In this study, superhydrophobic biomimetic ZnO-based epoxy thermoset (EP) composite coatings were fabricated through a nano-casting procedure to transfer the structural architecture of natural parrot feathers to the polymer surface for anti-corrosion and anti-biofilm applications. As-synthesized epoxy slurries without and with 5 wt% of ZnO were dispersed in ethanol and then dropped onto the negative soft PDMS biotemplate, resulting in the successful synthesis of a series of biomimetic epoxy coating surfaces (denoted by Bio-EP and Bio-EPMZ5–3). The surface morphology of biomimetic coatings exhibited micron-sized rachis adorned with many nano-scaled barbules, as observed under SEM. The contact angle (CA) was found to increase from 62° ± 0.57° for a non-biomimetic coating to 135° ± 1.32° and 152.4° ± 1.36° for Bio-EP and Bio- EPMZ5–3, respectively. The electrochemical corrosion potential (Ecorr)/impedance (Z') of EP coating was found to increase significantly from −649 mV/1.89 × 105 Ω to −178 mV/1.56 × 106 Ω for Bio-EPMZ5–3, indicating that the Bio-EP composite coating exhibited the best anti-corrosion performance.

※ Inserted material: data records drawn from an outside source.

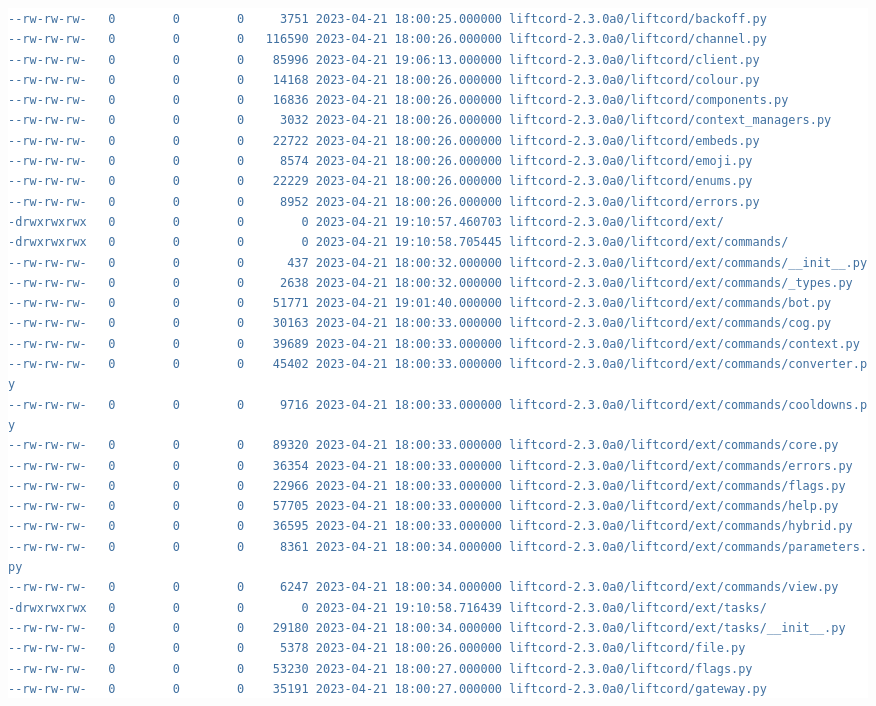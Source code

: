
 ```diff
--rw-rw-rw-   0        0        0     3751 2023-04-21 18:00:25.000000 liftcord-2.3.0a0/liftcord/backoff.py
--rw-rw-rw-   0        0        0   116590 2023-04-21 18:00:26.000000 liftcord-2.3.0a0/liftcord/channel.py
--rw-rw-rw-   0        0        0    85996 2023-04-21 19:06:13.000000 liftcord-2.3.0a0/liftcord/client.py
--rw-rw-rw-   0        0        0    14168 2023-04-21 18:00:26.000000 liftcord-2.3.0a0/liftcord/colour.py
--rw-rw-rw-   0        0        0    16836 2023-04-21 18:00:26.000000 liftcord-2.3.0a0/liftcord/components.py
--rw-rw-rw-   0        0        0     3032 2023-04-21 18:00:26.000000 liftcord-2.3.0a0/liftcord/context_managers.py
--rw-rw-rw-   0        0        0    22722 2023-04-21 18:00:26.000000 liftcord-2.3.0a0/liftcord/embeds.py
--rw-rw-rw-   0        0        0     8574 2023-04-21 18:00:26.000000 liftcord-2.3.0a0/liftcord/emoji.py
--rw-rw-rw-   0        0        0    22229 2023-04-21 18:00:26.000000 liftcord-2.3.0a0/liftcord/enums.py
--rw-rw-rw-   0        0        0     8952 2023-04-21 18:00:26.000000 liftcord-2.3.0a0/liftcord/errors.py
-drwxrwxrwx   0        0        0        0 2023-04-21 19:10:57.460703 liftcord-2.3.0a0/liftcord/ext/
-drwxrwxrwx   0        0        0        0 2023-04-21 19:10:58.705445 liftcord-2.3.0a0/liftcord/ext/commands/
--rw-rw-rw-   0        0        0      437 2023-04-21 18:00:32.000000 liftcord-2.3.0a0/liftcord/ext/commands/__init__.py
--rw-rw-rw-   0        0        0     2638 2023-04-21 18:00:32.000000 liftcord-2.3.0a0/liftcord/ext/commands/_types.py
--rw-rw-rw-   0        0        0    51771 2023-04-21 19:01:40.000000 liftcord-2.3.0a0/liftcord/ext/commands/bot.py
--rw-rw-rw-   0        0        0    30163 2023-04-21 18:00:33.000000 liftcord-2.3.0a0/liftcord/ext/commands/cog.py
--rw-rw-rw-   0        0        0    39689 2023-04-21 18:00:33.000000 liftcord-2.3.0a0/liftcord/ext/commands/context.py
--rw-rw-rw-   0        0        0    45402 2023-04-21 18:00:33.000000 liftcord-2.3.0a0/liftcord/ext/commands/converter.py
--rw-rw-rw-   0        0        0     9716 2023-04-21 18:00:33.000000 liftcord-2.3.0a0/liftcord/ext/commands/cooldowns.py
--rw-rw-rw-   0        0        0    89320 2023-04-21 18:00:33.000000 liftcord-2.3.0a0/liftcord/ext/commands/core.py
--rw-rw-rw-   0        0        0    36354 2023-04-21 18:00:33.000000 liftcord-2.3.0a0/liftcord/ext/commands/errors.py
--rw-rw-rw-   0        0        0    22966 2023-04-21 18:00:33.000000 liftcord-2.3.0a0/liftcord/ext/commands/flags.py
--rw-rw-rw-   0        0        0    57705 2023-04-21 18:00:33.000000 liftcord-2.3.0a0/liftcord/ext/commands/help.py
--rw-rw-rw-   0        0        0    36595 2023-04-21 18:00:33.000000 liftcord-2.3.0a0/liftcord/ext/commands/hybrid.py
--rw-rw-rw-   0        0        0     8361 2023-04-21 18:00:34.000000 liftcord-2.3.0a0/liftcord/ext/commands/parameters.py
--rw-rw-rw-   0        0        0     6247 2023-04-21 18:00:34.000000 liftcord-2.3.0a0/liftcord/ext/commands/view.py
-drwxrwxrwx   0        0        0        0 2023-04-21 19:10:58.716439 liftcord-2.3.0a0/liftcord/ext/tasks/
--rw-rw-rw-   0        0        0    29180 2023-04-21 18:00:34.000000 liftcord-2.3.0a0/liftcord/ext/tasks/__init__.py
--rw-rw-rw-   0        0        0     5378 2023-04-21 18:00:26.000000 liftcord-2.3.0a0/liftcord/file.py
--rw-rw-rw-   0        0        0    53230 2023-04-21 18:00:27.000000 liftcord-2.3.0a0/liftcord/flags.py
--rw-rw-rw-   0        0        0    35191 2023-04-21 18:00:27.000000 liftcord-2.3.0a0/liftcord/gateway.py
```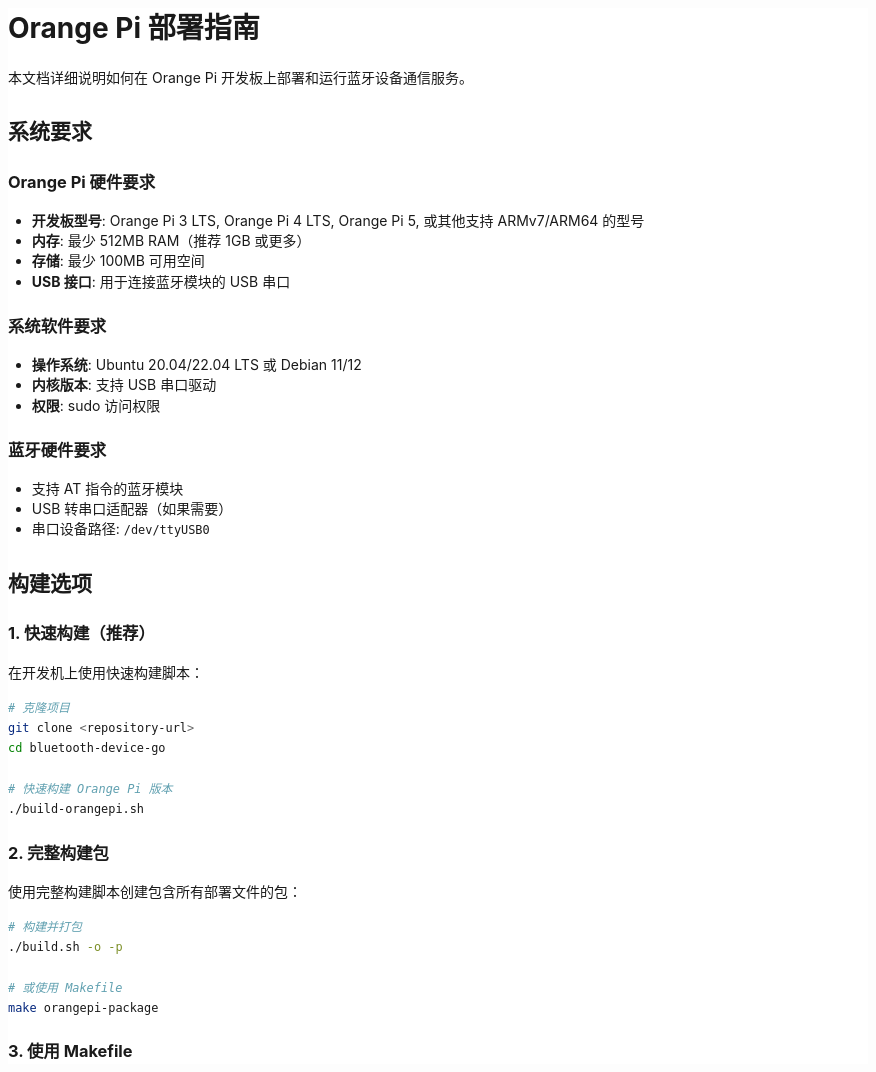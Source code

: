 # Orange Pi 部署指南

本文档详细说明如何在 Orange Pi 开发板上部署和运行蓝牙设备通信服务。

## 系统要求

### Orange Pi 硬件要求
- **开发板型号**: Orange Pi 3 LTS, Orange Pi 4 LTS, Orange Pi 5, 或其他支持 ARMv7/ARM64 的型号
- **内存**: 最少 512MB RAM（推荐 1GB 或更多）
- **存储**: 最少 100MB 可用空间
- **USB 接口**: 用于连接蓝牙模块的 USB 串口

### 系统软件要求
- **操作系统**: Ubuntu 20.04/22.04 LTS 或 Debian 11/12
- **内核版本**: 支持 USB 串口驱动
- **权限**: sudo 访问权限

### 蓝牙硬件要求
- 支持 AT 指令的蓝牙模块
- USB 转串口适配器（如果需要）
- 串口设备路径: `/dev/ttyUSB0`

## 构建选项

### 1. 快速构建（推荐）

在开发机上使用快速构建脚本：

```bash
# 克隆项目
git clone <repository-url>
cd bluetooth-device-go

# 快速构建 Orange Pi 版本
./build-orangepi.sh
```

### 2. 完整构建包

使用完整构建脚本创建包含所有部署文件的包：

```bash
# 构建并打包
./build.sh -o -p

# 或使用 Makefile
make orangepi-package
```

### 3. 使用 Makefile

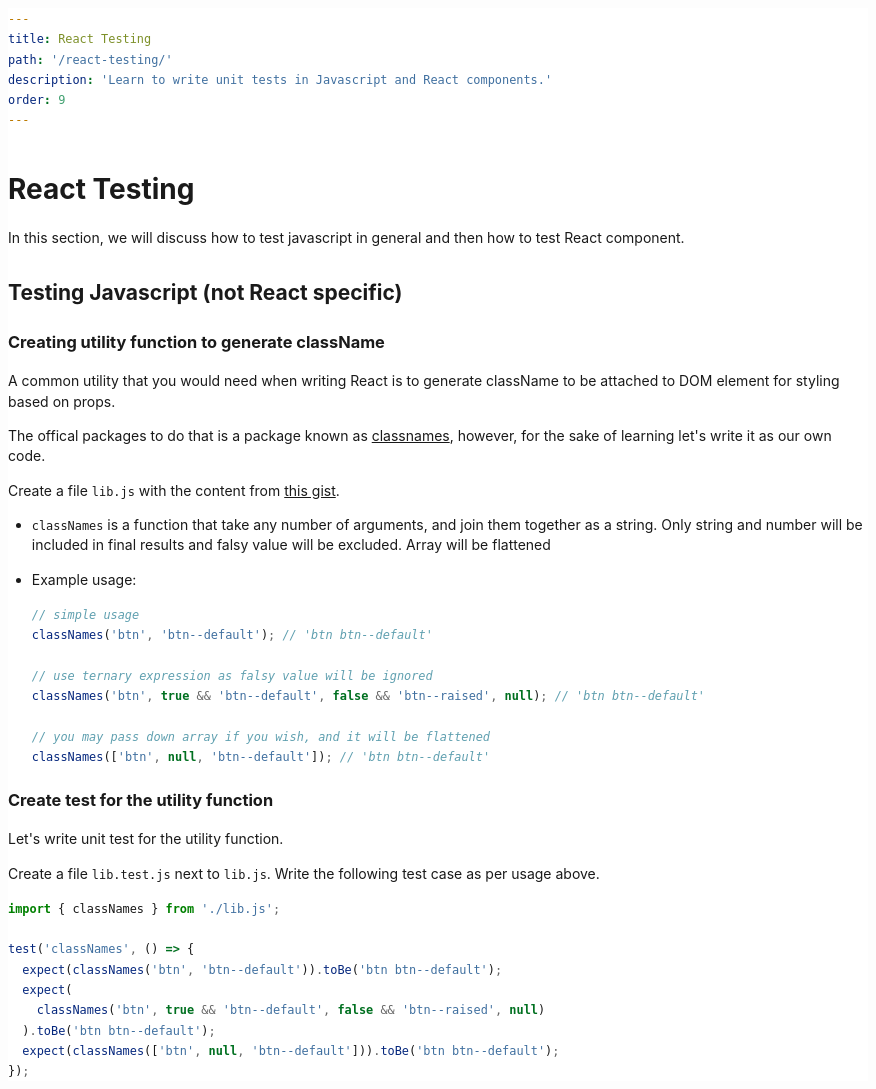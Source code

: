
 ```yaml
---
title: React Testing
path: '/react-testing/'
description: 'Learn to write unit tests in Javascript and React components.'
order: 9
---
```


# React Testing

In this section, we will discuss how to test javascript in general and then how to test React component.

## Testing Javascript (not React specific)

### Creating utility function to generate className

A common utility that you would need when writing React is to generate className to be attached to DOM element for styling based on props.

The offical packages to do that is a package known as [classnames], however, for the sake of learning let's write it as our own code.

Create a file `lib.js` with the content from [this gist](https://gist.github.com/malcolm-kee/30cd26b80c5f45e443ae44dd5a3b4f01).

- `classNames` is a function that take any number of arguments, and join them together as a string. Only string and number will be included in final results and falsy value will be excluded. Array will be flattened
- Example usage:

  ```js
  // simple usage
  classNames('btn', 'btn--default'); // 'btn btn--default'

  // use ternary expression as falsy value will be ignored
  classNames('btn', true && 'btn--default', false && 'btn--raised', null); // 'btn btn--default'

  // you may pass down array if you wish, and it will be flattened
  classNames(['btn', null, 'btn--default']); // 'btn btn--default'
  ```

### Create test for the utility function

Let's write unit test for the utility function.

Create a file `lib.test.js` next to `lib.js`. Write the following test case as per usage above.

```js
import { classNames } from './lib.js';

test('classNames', () => {
  expect(classNames('btn', 'btn--default')).toBe('btn btn--default');
  expect(
    classNames('btn', true && 'btn--default', false && 'btn--raised', null)
  ).toBe('btn btn--default');
  expect(classNames(['btn', null, 'btn--default'])).toBe('btn btn--default');
});
```


[jest]: https://jestjs.io/en/
[classnames]: https://www.npmjs.com/package/classnames
[jest-expect]: https://jestjs.io/docs/en/expect
[react-testing-library]: https://testing-library.com/react
[jsdom]: https://github.com/jsdom/jsdom
[document-createelement]: https://developer.mozilla.org/en-US/docs/Web/API/Document/createElement
[document-queryselector]: https://developer.mozilla.org/en-US/docs/Web/API/Document/querySelector
[appendchild]: https://developer.mozilla.org/en-US/docs/Web/API/Node/appendChild
[react-testing-library-queries]: https://testing-library.com/docs/api-queries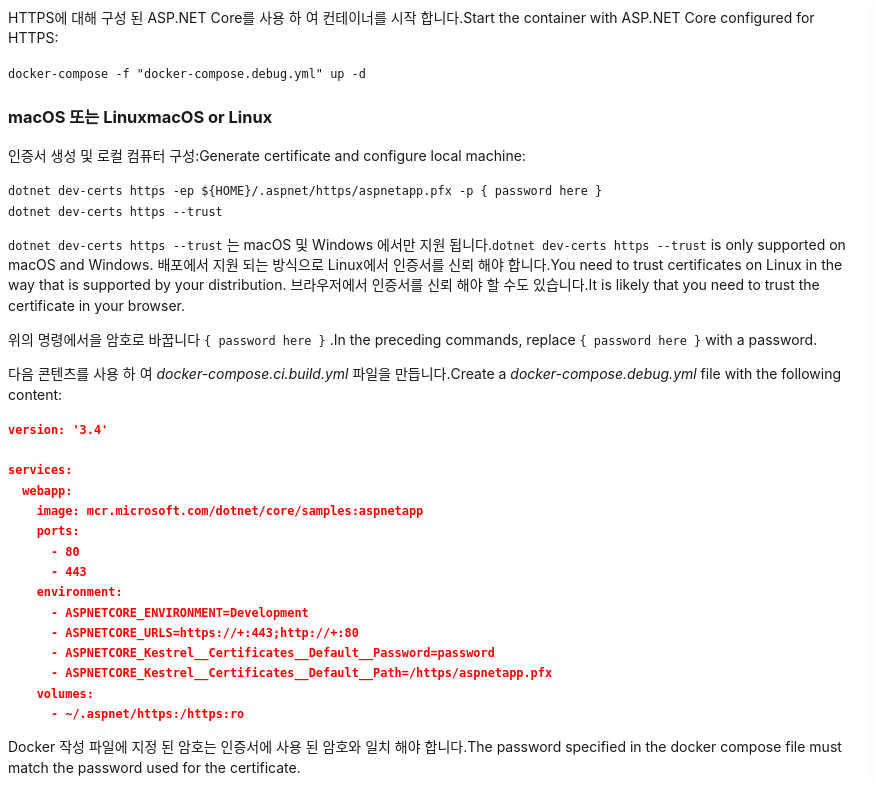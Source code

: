 <span data-ttu-id="77d5d-133">HTTPS에 대해 구성 된 ASP.NET Core를 사용 하 여 컨테이너를 시작 합니다.</span><span class="sxs-lookup"><span data-stu-id="77d5d-133">Start the container with ASP.NET Core configured for HTTPS:</span></span>

```console
docker-compose -f "docker-compose.debug.yml" up -d
```

### <a name="macos-or-linux"></a><span data-ttu-id="77d5d-134">macOS 또는 Linux</span><span class="sxs-lookup"><span data-stu-id="77d5d-134">macOS or Linux</span></span>

<span data-ttu-id="77d5d-135">인증서 생성 및 로컬 컴퓨터 구성:</span><span class="sxs-lookup"><span data-stu-id="77d5d-135">Generate certificate and configure local machine:</span></span>

```dotnetcli
dotnet dev-certs https -ep ${HOME}/.aspnet/https/aspnetapp.pfx -p { password here }
dotnet dev-certs https --trust
```

<span data-ttu-id="77d5d-136">`dotnet dev-certs https --trust` 는 macOS 및 Windows 에서만 지원 됩니다.</span><span class="sxs-lookup"><span data-stu-id="77d5d-136">`dotnet dev-certs https --trust` is only supported on macOS and Windows.</span></span> <span data-ttu-id="77d5d-137">배포에서 지원 되는 방식으로 Linux에서 인증서를 신뢰 해야 합니다.</span><span class="sxs-lookup"><span data-stu-id="77d5d-137">You need to trust certificates on Linux in the way that is supported by your distribution.</span></span> <span data-ttu-id="77d5d-138">브라우저에서 인증서를 신뢰 해야 할 수도 있습니다.</span><span class="sxs-lookup"><span data-stu-id="77d5d-138">It is likely that you need to trust the certificate in your browser.</span></span>

<span data-ttu-id="77d5d-139">위의 명령에서을 암호로 바꿉니다 `{ password here }` .</span><span class="sxs-lookup"><span data-stu-id="77d5d-139">In the preceding commands, replace `{ password here }` with a password.</span></span>

<span data-ttu-id="77d5d-140">다음 콘텐츠를 사용 하 여 _docker-compose.ci.build.yml_ 파일을 만듭니다.</span><span class="sxs-lookup"><span data-stu-id="77d5d-140">Create a _docker-compose.debug.yml_ file with the following content:</span></span>

```json
version: '3.4'

services:
  webapp:
    image: mcr.microsoft.com/dotnet/core/samples:aspnetapp
    ports:
      - 80
      - 443
    environment:
      - ASPNETCORE_ENVIRONMENT=Development
      - ASPNETCORE_URLS=https://+:443;http://+:80
      - ASPNETCORE_Kestrel__Certificates__Default__Password=password
      - ASPNETCORE_Kestrel__Certificates__Default__Path=/https/aspnetapp.pfx
    volumes:
      - ~/.aspnet/https:/https:ro
```
<span data-ttu-id="77d5d-141">Docker 작성 파일에 지정 된 암호는 인증서에 사용 된 암호와 일치 해야 합니다.</span><span class="sxs-lookup"><span data-stu-id="77d5d-141">The password specified in the docker compose file must match the password used for the certificate.</span></span>
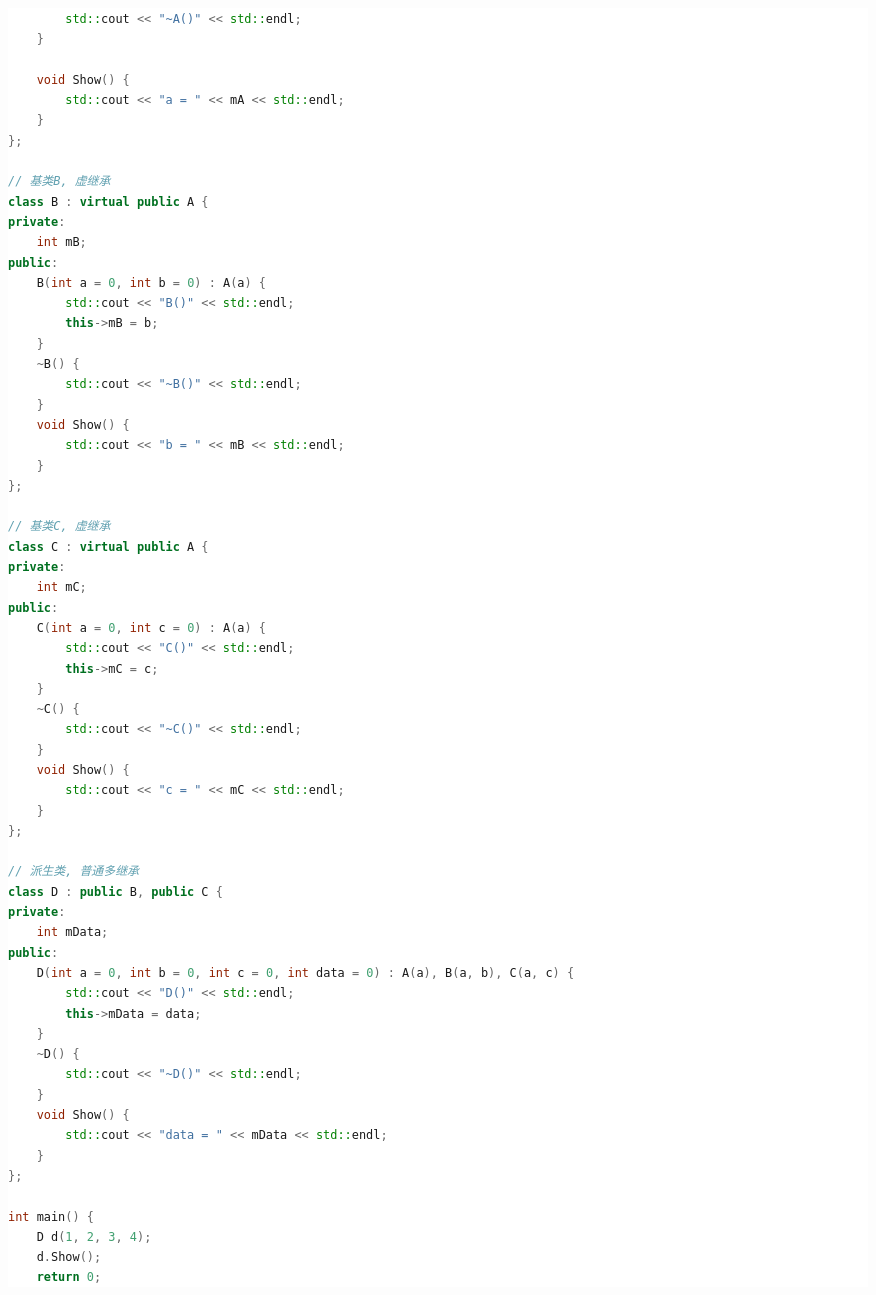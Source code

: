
 ```c++
        std::cout << "~A()" << std::endl;
    }

    void Show() {
        std::cout << "a = " << mA << std::endl;
    }
};

// 基类B, 虚继承
class B : virtual public A {
private:
    int mB;
public:
    B(int a = 0, int b = 0) : A(a) {
        std::cout << "B()" << std::endl;
        this->mB = b;
    }
    ~B() {
        std::cout << "~B()" << std::endl;
    }
    void Show() {
        std::cout << "b = " << mB << std::endl;
    }
};

// 基类C, 虚继承
class C : virtual public A {
private:
    int mC;
public:
    C(int a = 0, int c = 0) : A(a) {
        std::cout << "C()" << std::endl;
        this->mC = c;
    }
    ~C() {
        std::cout << "~C()" << std::endl;
    }
    void Show() {
        std::cout << "c = " << mC << std::endl;
    }
};

// 派生类, 普通多继承
class D : public B, public C {
private:
    int mData;
public:
    D(int a = 0, int b = 0, int c = 0, int data = 0) : A(a), B(a, b), C(a, c) {
        std::cout << "D()" << std::endl;
        this->mData = data;
    }
    ~D() {
        std::cout << "~D()" << std::endl;
    }
    void Show() {
        std::cout << "data = " << mData << std::endl;
    }
};

int main() {
    D d(1, 2, 3, 4);
    d.Show();
    return 0;
```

In anti-biofilm applications, short-term anti-bacterial and long-term anti-biofilm experiments were evaluated against Staphylococcus aureus and Escherichia coli) via SEM and crystal violet stain. The study findings revealed that the Bio-EPMZ5–3 surface coating effectively curtailed bacterial growth and significantly impeded biofilm development. This inhibition is primarily attributed to the surface's superhydrophobic properties, which prevent bacterial adhesion and, as a result, substantially hinder their proliferation.